TASK DESCRIPTION:
Starting at the line below holding "by Domain and" and stopping at the line holding "Concepts & BOM", print every line exactly, both ends included, and leave the rest out.

AVAILABLE RECORDS:

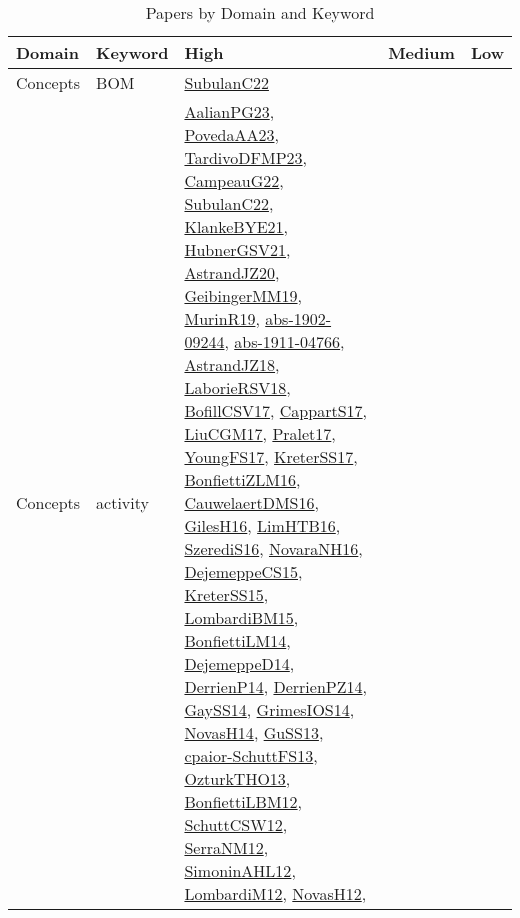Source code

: {\scriptsize
\begin{longtable}{llp{6cm}p{6cm}p{6cm}}
\caption{Papers by Domain and Keyword}\\ \toprule
Domain & Keyword & High & Medium & Low\\ \midrule\endhead
\bottomrule
\endfoot
Concepts & BOM & \href{articles/SubulanC22.pdf}{SubulanC22}\cite{SubulanC22} &  & \\
Concepts & activity & \href{papers/AalianPG23.pdf}{AalianPG23}\cite{AalianPG23}, \href{papers/PovedaAA23.pdf}{PovedaAA23}\cite{PovedaAA23}, \href{papers/TardivoDFMP23.pdf}{TardivoDFMP23}\cite{TardivoDFMP23}, \href{articles/CampeauG22.pdf}{CampeauG22}\cite{CampeauG22}, \href{articles/SubulanC22.pdf}{SubulanC22}\cite{SubulanC22}, \href{papers/KlankeBYE21.pdf}{KlankeBYE21}\cite{KlankeBYE21}, \href{articles/HubnerGSV21.pdf}{HubnerGSV21}\cite{HubnerGSV21}, \href{articles/AstrandJZ20.pdf}{AstrandJZ20}\cite{AstrandJZ20}, \href{papers/GeibingerMM19.pdf}{GeibingerMM19}\cite{GeibingerMM19}, \href{papers/MurinR19.pdf}{MurinR19}\cite{MurinR19}, \href{articles/abs-1902-09244.pdf}{abs-1902-09244}\cite{abs-1902-09244}, \href{articles/abs-1911-04766.pdf}{abs-1911-04766}\cite{abs-1911-04766}, \href{papers/AstrandJZ18.pdf}{AstrandJZ18}\cite{AstrandJZ18}, \href{articles/LaborieRSV18.pdf}{LaborieRSV18}\cite{LaborieRSV18}, \href{papers/BofillCSV17.pdf}{BofillCSV17}\cite{BofillCSV17}, \href{papers/CappartS17.pdf}{CappartS17}\cite{CappartS17}, \href{papers/LiuCGM17.pdf}{LiuCGM17}\cite{LiuCGM17}, \href{papers/Pralet17.pdf}{Pralet17}\cite{Pralet17}, \href{papers/YoungFS17.pdf}{YoungFS17}\cite{YoungFS17}, \href{articles/KreterSS17.pdf}{KreterSS17}\cite{KreterSS17}, \href{papers/BonfiettiZLM16.pdf}{BonfiettiZLM16}\cite{BonfiettiZLM16}, \href{papers/CauwelaertDMS16.pdf}{CauwelaertDMS16}\cite{CauwelaertDMS16}, \href{papers/GilesH16.pdf}{GilesH16}\cite{GilesH16}, \href{papers/LimHTB16.pdf}{LimHTB16}\cite{LimHTB16}, \href{papers/SzerediS16.pdf}{SzerediS16}\cite{SzerediS16}, \href{articles/NovaraNH16.pdf}{NovaraNH16}\cite{NovaraNH16}, \href{papers/DejemeppeCS15.pdf}{DejemeppeCS15}\cite{DejemeppeCS15}, \href{papers/KreterSS15.pdf}{KreterSS15}\cite{KreterSS15}, \href{papers/LombardiBM15.pdf}{LombardiBM15}\cite{LombardiBM15}, \href{papers/BonfiettiLM14.pdf}{BonfiettiLM14}\cite{BonfiettiLM14}, \href{papers/DejemeppeD14.pdf}{DejemeppeD14}\cite{DejemeppeD14}, \href{papers/DerrienP14.pdf}{DerrienP14}\cite{DerrienP14}, \href{papers/DerrienPZ14.pdf}{DerrienPZ14}\cite{DerrienPZ14}, \href{papers/GaySS14.pdf}{GaySS14}\cite{GaySS14}, \href{articles/GrimesIOS14.pdf}{GrimesIOS14}\cite{GrimesIOS14}, \href{articles/NovasH14.pdf}{NovasH14}\cite{NovasH14}, \href{papers/GuSS13.pdf}{GuSS13}\cite{GuSS13}, \href{papers/cpaior-SchuttFS13.pdf}{cpaior-SchuttFS13}\cite{cpaior-SchuttFS13}, \href{articles/OzturkTHO13.pdf}{OzturkTHO13}\cite{OzturkTHO13}, \href{papers/BonfiettiLBM12.pdf}{BonfiettiLBM12}\cite{BonfiettiLBM12}, \href{papers/SchuttCSW12.pdf}{SchuttCSW12}\cite{SchuttCSW12}, \href{papers/SerraNM12.pdf}{SerraNM12}\cite{SerraNM12}, \href{papers/SimoninAHL12.pdf}{SimoninAHL12}\cite{SimoninAHL12}, \href{articles/LombardiM12.pdf}{LombardiM12}\cite{LombardiM12}, \href{articles/NovasH12.pdf}{NovasH12}\cite{NovasH12}, 
\end{longtable}}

RESULT FOR THIS EXERCISE:
\caption{Papers by Domain and Keyword}\\ \toprule
Domain & Keyword & High & Medium & Low\\ \midrule\endhead
\bottomrule
\endfoot
Concepts & BOM & \href{articles/SubulanC22.pdf}{SubulanC22}\cite{SubulanC22} &  & \\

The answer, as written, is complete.